By Associated Press - Wednesday, April 16, 2014

FAIRFIELD, Conn. (AP) - Activists are stepping up their efforts to save a Connecticut aviator’s house from demolition.

Melanie Marks, head of Connecticut House Histories, says a title search found that Gustave Whitehead’s Fairfield house dates to 1914. A town ordinance requires a 60-day stay on demolitions of homes 100 years old or older.

Marks said she found a property tax record showing that Whitehead’s wife, Louise Whitehead, purchased four lots in 1914. She got a mortgage on the land on Jan. 28, 1915.

“She wouldn’t be getting a mortgage if she didn’t have a house and they couldn’t have built a house in 27 days,” Marks said.

Town officials say their documents indicate the house was built in 1918.

A demolition permit was issued last week for the empty house that Marks said was foreclosed. Wreckers are authorized to tear down what Marks called an “adorable little house” as soon as Sunday unless she can persuade town officials that the paperwork proves the home’s age of 100.

Protesters gathered in a show of support in front of the bungalow-style house on Tuesday and said they hope Marks’ information is enough to delay demolition, The Connecticut Post reported (https://bit.ly/1h2Jc0s ).
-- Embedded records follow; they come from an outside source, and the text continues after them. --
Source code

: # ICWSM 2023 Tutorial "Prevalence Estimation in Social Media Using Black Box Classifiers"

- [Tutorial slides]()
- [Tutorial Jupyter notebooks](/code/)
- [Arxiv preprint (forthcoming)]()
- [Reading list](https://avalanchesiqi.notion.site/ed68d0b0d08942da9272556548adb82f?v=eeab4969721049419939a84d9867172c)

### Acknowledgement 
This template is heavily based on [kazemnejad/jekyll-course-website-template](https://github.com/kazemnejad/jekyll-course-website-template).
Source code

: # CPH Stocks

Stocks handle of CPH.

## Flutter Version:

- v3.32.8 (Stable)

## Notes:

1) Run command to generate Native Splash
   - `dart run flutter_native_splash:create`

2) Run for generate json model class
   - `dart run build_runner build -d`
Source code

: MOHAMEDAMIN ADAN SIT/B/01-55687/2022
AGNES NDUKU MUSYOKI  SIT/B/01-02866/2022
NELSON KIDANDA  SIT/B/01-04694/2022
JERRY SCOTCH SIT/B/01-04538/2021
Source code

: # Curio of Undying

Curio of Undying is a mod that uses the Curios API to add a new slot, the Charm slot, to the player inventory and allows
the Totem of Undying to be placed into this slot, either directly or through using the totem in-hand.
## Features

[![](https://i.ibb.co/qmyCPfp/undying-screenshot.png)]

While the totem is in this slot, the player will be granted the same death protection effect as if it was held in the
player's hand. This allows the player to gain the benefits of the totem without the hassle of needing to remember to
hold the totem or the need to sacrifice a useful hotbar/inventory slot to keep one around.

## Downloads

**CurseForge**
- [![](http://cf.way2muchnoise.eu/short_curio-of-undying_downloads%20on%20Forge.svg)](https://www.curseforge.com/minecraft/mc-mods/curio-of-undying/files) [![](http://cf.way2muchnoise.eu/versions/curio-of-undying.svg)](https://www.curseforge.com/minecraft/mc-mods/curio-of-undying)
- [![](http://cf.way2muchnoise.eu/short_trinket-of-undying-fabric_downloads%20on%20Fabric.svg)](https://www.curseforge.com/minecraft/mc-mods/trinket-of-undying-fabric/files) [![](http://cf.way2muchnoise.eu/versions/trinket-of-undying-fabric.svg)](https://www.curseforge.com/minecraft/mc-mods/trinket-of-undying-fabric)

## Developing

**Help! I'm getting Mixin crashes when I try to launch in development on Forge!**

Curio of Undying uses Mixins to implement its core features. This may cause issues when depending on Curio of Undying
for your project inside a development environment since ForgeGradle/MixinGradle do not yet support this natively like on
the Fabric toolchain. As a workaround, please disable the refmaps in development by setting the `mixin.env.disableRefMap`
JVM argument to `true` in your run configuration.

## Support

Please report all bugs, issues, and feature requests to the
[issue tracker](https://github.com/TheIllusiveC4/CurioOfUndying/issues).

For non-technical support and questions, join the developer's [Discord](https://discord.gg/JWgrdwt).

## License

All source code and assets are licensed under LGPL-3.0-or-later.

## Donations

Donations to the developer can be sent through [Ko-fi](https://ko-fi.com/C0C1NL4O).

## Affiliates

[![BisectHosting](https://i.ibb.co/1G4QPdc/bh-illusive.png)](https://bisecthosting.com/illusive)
They want to raise money to relocate the house or persuade developer Gary Tenk of Stratford to not tear it down.

A number listed in Tenk’s name rang unanswered Wednesday morning.

Whitehead was credited last year in state legislation for the first successful flight. His supporters say he flew two years before the Wright brothers lifted off from Kitty Hawk, N.C., in 1903.

Aviation experts insist Wilbur and Orville Wright were the first to fly a heavier-than-air flying machine.

Marks, who lives in Fairfield but was raised in Dayton, Ohio, where the Wright brothers did much of their work, isn’t taking sides in the dispute over who was the first to fly. “I’m in the middle of something I grew up with,” she said.

Still, she and other supporters say the Fairfield house is a historical artifact and should be preserved whether Whitehead was the first to fly or merely the runner-up.